【10月9日 AFP】ロシアのウラジーミル・プーチン(Vladimir Putin)大統領は先月、ウクライナ侵攻における核兵器使用に言及し、「はったりではない」と強調した。これを受け西側諸国では、それが現実に起きた場合の対応策について議論が巻き起こっている。

 万一、ロシアが核攻撃を行った場合に想定されるシナリオについて、専門家や政府関係者に話を聞いた。

■ロシアはどんな核兵器を使用するか?

 ロシアはおそらく一つ以上の戦術核兵器、つまり戦場単位で使用する射程の短い核兵器を配備する可能性があると専門家はみている。

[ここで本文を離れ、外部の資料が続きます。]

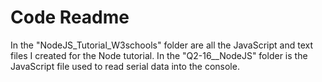 # Code Readme

In the "NodeJS_Tutorial_W3schools" folder are all the JavaScript and text files I created for the Node tutorial. In the "Q2-16__NodeJS" folder is the JavaScript file used to read serial data into the console.
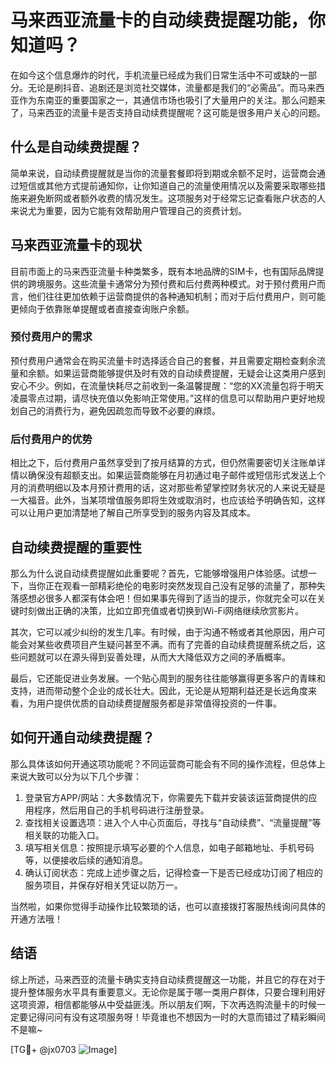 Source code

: # 马来西亚流量卡的自动续费提醒功能，你知道吗？

在如今这个信息爆炸的时代，手机流量已经成为我们日常生活中不可或缺的一部分。无论是刷抖音、追剧还是浏览社交媒体，流量都是我们的“必需品”。而马来西亚作为东南亚的重要国家之一，其通信市场也吸引了大量用户的关注。那么问题来了，马来西亚的流量卡是否支持自动续费提醒呢？这可能是很多用户关心的问题。

## 什么是自动续费提醒？

简单来说，自动续费提醒就是当你的流量套餐即将到期或余额不足时，运营商会通过短信或其他方式提前通知你，让你知道自己的流量使用情况以及需要采取哪些措施来避免断网或者额外收费的情况发生。这项服务对于经常忘记查看账户状态的人来说尤为重要，因为它能有效帮助用户管理自己的资费计划。

## 马来西亚流量卡的现状

目前市面上的马来西亚流量卡种类繁多，既有本地品牌的SIM卡，也有国际品牌提供的跨境服务。这些流量卡通常分为预付费和后付费两种模式。对于预付费用户而言，他们往往更加依赖于运营商提供的各种通知机制；而对于后付费用户，则可能更倾向于依靠账单提醒或者直接查询账户余额。

### 预付费用户的需求

预付费用户通常会在购买流量卡时选择适合自己的套餐，并且需要定期检查剩余流量和余额。如果运营商能够提供及时有效的自动续费提醒，无疑会让这类用户感到安心不少。例如，在流量快耗尽之前收到一条温馨提醒：“您的XX流量包将于明天凌晨零点过期，请尽快充值以免影响正常使用。”这样的信息可以帮助用户更好地规划自己的消费行为，避免因疏忽而导致不必要的麻烦。

### 后付费用户的优势

相比之下，后付费用户虽然享受到了按月结算的方式，但仍然需要密切关注账单详情以确保没有超额支出。如果运营商能够在月初通过电子邮件或短信形式发送上个月的消费明细以及本月预计费用的话，这对那些希望掌控财务状况的人来说无疑是一大福音。此外，当某项增值服务即将生效或取消时，也应该给予明确告知，这样可以让用户更加清楚地了解自己所享受到的服务内容及其成本。

## 自动续费提醒的重要性

那么为什么说自动续费提醒如此重要呢？首先，它能够增强用户体验感。试想一下，当你正在观看一部精彩绝伦的电影时突然发现自己没有足够的流量了，那种失落感想必很多人都深有体会吧！但如果事先得到了适当的提示，你就完全可以在关键时刻做出正确的决策，比如立即充值或者切换到Wi-Fi网络继续欣赏影片。

其次，它可以减少纠纷的发生几率。有时候，由于沟通不畅或者其他原因，用户可能会对某些收费项目产生疑问甚至不满。而有了完善的自动续费提醒系统之后，这些问题就可以在源头得到妥善处理，从而大大降低双方之间的矛盾概率。

最后，它还能促进业务发展。一个贴心周到的服务往往能够赢得更多客户的青睐和支持，进而带动整个企业的成长壮大。因此，无论是从短期利益还是长远角度来看，为用户提供优质的自动续费提醒服务都是非常值得投资的一件事。

## 如何开通自动续费提醒？

那么具体该如何开通这项功能呢？不同运营商可能会有不同的操作流程，但总体上来说大致可以分为以下几个步骤：

1. 登录官方APP/网站：大多数情况下，你需要先下载并安装该运营商提供的应用程序，然后用自己的手机号码进行注册登录。
2. 查找相关设置选项：进入个人中心页面后，寻找与“自动续费”、“流量提醒”等相关联的功能入口。
3. 填写相关信息：按照提示填写必要的个人信息，如电子邮箱地址、手机号码等，以便接收后续的通知消息。
4. 确认订阅状态：完成上述步骤之后，记得检查一下是否已经成功订阅了相应的服务项目，并保存好相关凭证以防万一。

当然啦，如果你觉得手动操作比较繁琐的话，也可以直接拨打客服热线询问具体的开通方法哦！

## 结语

综上所述，马来西亚的流量卡确实支持自动续费提醒这一功能，并且它的存在对于提升整体服务水平具有重要意义。无论你是属于哪一类用户群体，只要合理利用好这项资源，相信都能够从中受益匪浅。所以朋友们啊，下次再选购流量卡的时候一定要记得问问有没有这项服务呀！毕竟谁也不想因为一时的大意而错过了精彩瞬间不是嘛~

[TG💪+ @jx0703 ![Image](https://github.com/user-attachments/assets/dbca1d08-cadb-493c-b0ec-ad6f7a83f270)] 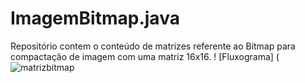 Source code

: # ImagemBitmap.java
Repositório contem o conteúdo de matrizes referente ao Bitmap para compactação de imagem com uma matriz 16x16.
! [Fluxograma] (![matrizbitmap](https://user-images.githubusercontent.com/99374140/173200013-799b6e88-87f0-44ae-8bb4-940bec419a8e.png)
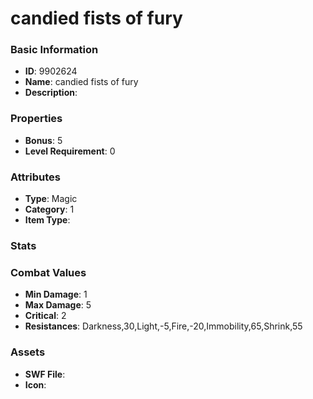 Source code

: # candied fists of fury



### Basic Information

- **ID**: 9902624
- **Name**: candied fists of fury
- **Description**: 

### Properties

- **Bonus**: 5
- **Level Requirement**: 0

### Attributes

- **Type**: Magic
- **Category**: 1
- **Item Type**: 

### Stats


### Combat Values

- **Min Damage**: 1
- **Max Damage**: 5
- **Critical**: 2
- **Resistances**: Darkness,30,Light,-5,Fire,-20,Immobility,65,Shrink,55

### Assets

- **SWF File**: 
- **Icon**: 

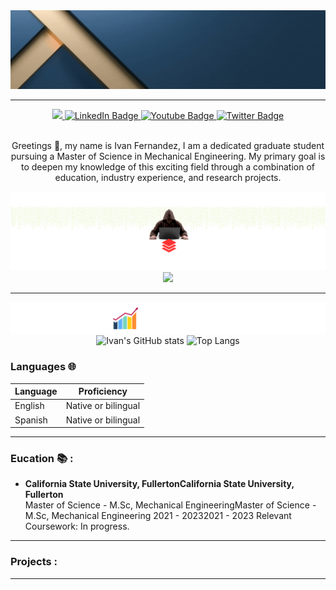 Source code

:
<!--
**Cakecofee/Cakecofee** is a ✨ _special_ ✨ repository because its `README.md` (this file) appears on your GitHub profile.

Here are some ideas to get you started:

- 🔭 I’m currently working on ...
- 🌱 I’m currently learning ...
- 👯 I’m looking to collaborate on ...
- 🤔 I’m looking for help with ...
- 💬 Ask me about ...
- 📫 How to reach me: ...
- 😄 Pronouns: ...
- ⚡ Fun fact: ...
-->

<div align="center">
<img src="assets/Ivan fernandez.gif">

---

<!--Header: end-->

<!--Social Links Badges: start-->

<div id="badges">

<a href="https://github.com/mralpha786">
  <img src="https://img.shields.io/badge/GitHub-181717.svg?style=for-the-badge&logo=GitHub&logoColor=white">
</a>
<a href="https://www.linkedin.com/in/ivanfernandez760/">
    <img src="https://img.shields.io/badge/LinkedIn-blue?style=for-the-badge&logo=linkedin&logoColor=white" alt="LinkedIn Badge"/>
  </a>
 <a href="your-youtube-URL">
    <img src="https://img.shields.io/badge/YouTube-red?style=for-the-badge&logo=youtube&logoColor=white" alt="Youtube Badge"/>
  </a>
 <a href="your-twitter-URL">
    <img src="https://img.shields.io/badge/Twitter-blue?style=for-the-badge&logo=twitter&logoColor=white" alt="Twitter Badge"/>
  </a>
</div>
  <img src="https://komarev.com/ghpvc/?username=Ivan-Jesus-Fernandez&style=flat-square&color=blue" alt=""/>


<!--Social Links Badges: end-->

<!--About me: start-->
  
  <p>Greetings 👋, my name is Ivan Fernandez, I am a dedicated graduate student pursuing a Master of Science in Mechanical Engineering. My primary goal is to deepen my knowledge of this exciting field through a combination of education, industry experience, and research projects.<p>

<!--About me: end-->

<!--Tech stack: start-->

<img src="assets/tech_stack.png">

<img src="https://skillicons.dev/icons?i=py,cpp,matlab" />
  
  ---
<!--Tech stack: end-->

<!--Statistics: start-->

<img src="assets/stats.png">

  <img alt="Ivan's GitHub stats" width="406" src="https://github-readme-stats.vercel.app/api?username=Ivan-Jesus-Fernandez&custom_title=Github+Stats&bg_color=00000000&hide_border=true&show_icons=true&text_color=667799&title_color=388286&icon_color=388286">
  <img alt="Top Langs" width="350" src="https://github-readme-stats.vercel.app/api/top-langs/?username=Ivan-Jesus-Fernandez&layout=compact&hide_border=true&bg_color=00000000&text_color=667799&custom_title=Top+Languages&title_color=388286">

<!--Statistics: end-->

<!--More Details: start-->

</div>


### Languages 🌐

| Language      | Proficiency                                                               |
| ------------- | ------------------------------------------------------------------------- |
| English       | Native or bilingual                                                       |
| Spanish       | Native or bilingual                                                                    

---

### Eucation 📚 : 

<!-- CURRENT:START -->
<ul>



<li>  <strong>California State University, FullertonCalifornia State University, Fullerton </strong></li>
Master of Science - M.Sc, Mechanical EngineeringMaster of Science - M.Sc, Mechanical Engineering
2021 - 20232021 - 2023
Relevant Coursework: In progress.

</ul>

<!-- CURRENT:END -->


---
### Projects :

<!-- TOP-FIVE:START -->

<!-- TOP-FIVE:END -->

<!--More Details: end-->

<!--Footer: start-->
<div align="center">

---

</div>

 戦術核兵器は威力0.3キロトン~100キロトンの小型核兵器で、全面戦争で勝利するために設計された戦略核兵器に比べ、影響が戦場に限定されるよう設計されている。

 とはいえ「小型」や「限定的」というのはあくまで相対的な表現だ。1945年に米国が広島に投下した原爆は、わずか15キロトンの威力で壊滅的な被害を及ぼした。

■ロシアは何をターゲットにするのか?

 アナリストは、ロシアがウクライナで戦術核兵器を使用するとすれば、その目的は威嚇によってウクライナを降伏させるか交渉に応じさせること、そして同国を支援する西側諸国を分断させることだと分析している。

 ただ、米シンクタンク、戦略国際問題研究所(CSIS)のマーク・キャンシアン(Mark Cancian)氏は、ロシアが最前線で核兵器を使用することはないだろうとの見方を示す。

 約30キロの領域を制圧するためには小型核兵器20発が必要ともいわれるが、得られる結果に比して、核兵器に手を出すデメリットや放射性落下物のリスクはあまりにも大きい。

 直接攻撃しなくても、水上や上空で核爆弾を爆発させれば、電磁パルスを発生させて電子機器を破壊することができ、大きな犠牲を避けつつ強力なメッセージを送ることができる。

 プーチン氏にはさらに、ウクライナの軍事基地やキーウなど都市部への攻撃や政治指導者の殺害など、破壊と死傷者の規模を拡大する選択肢もある。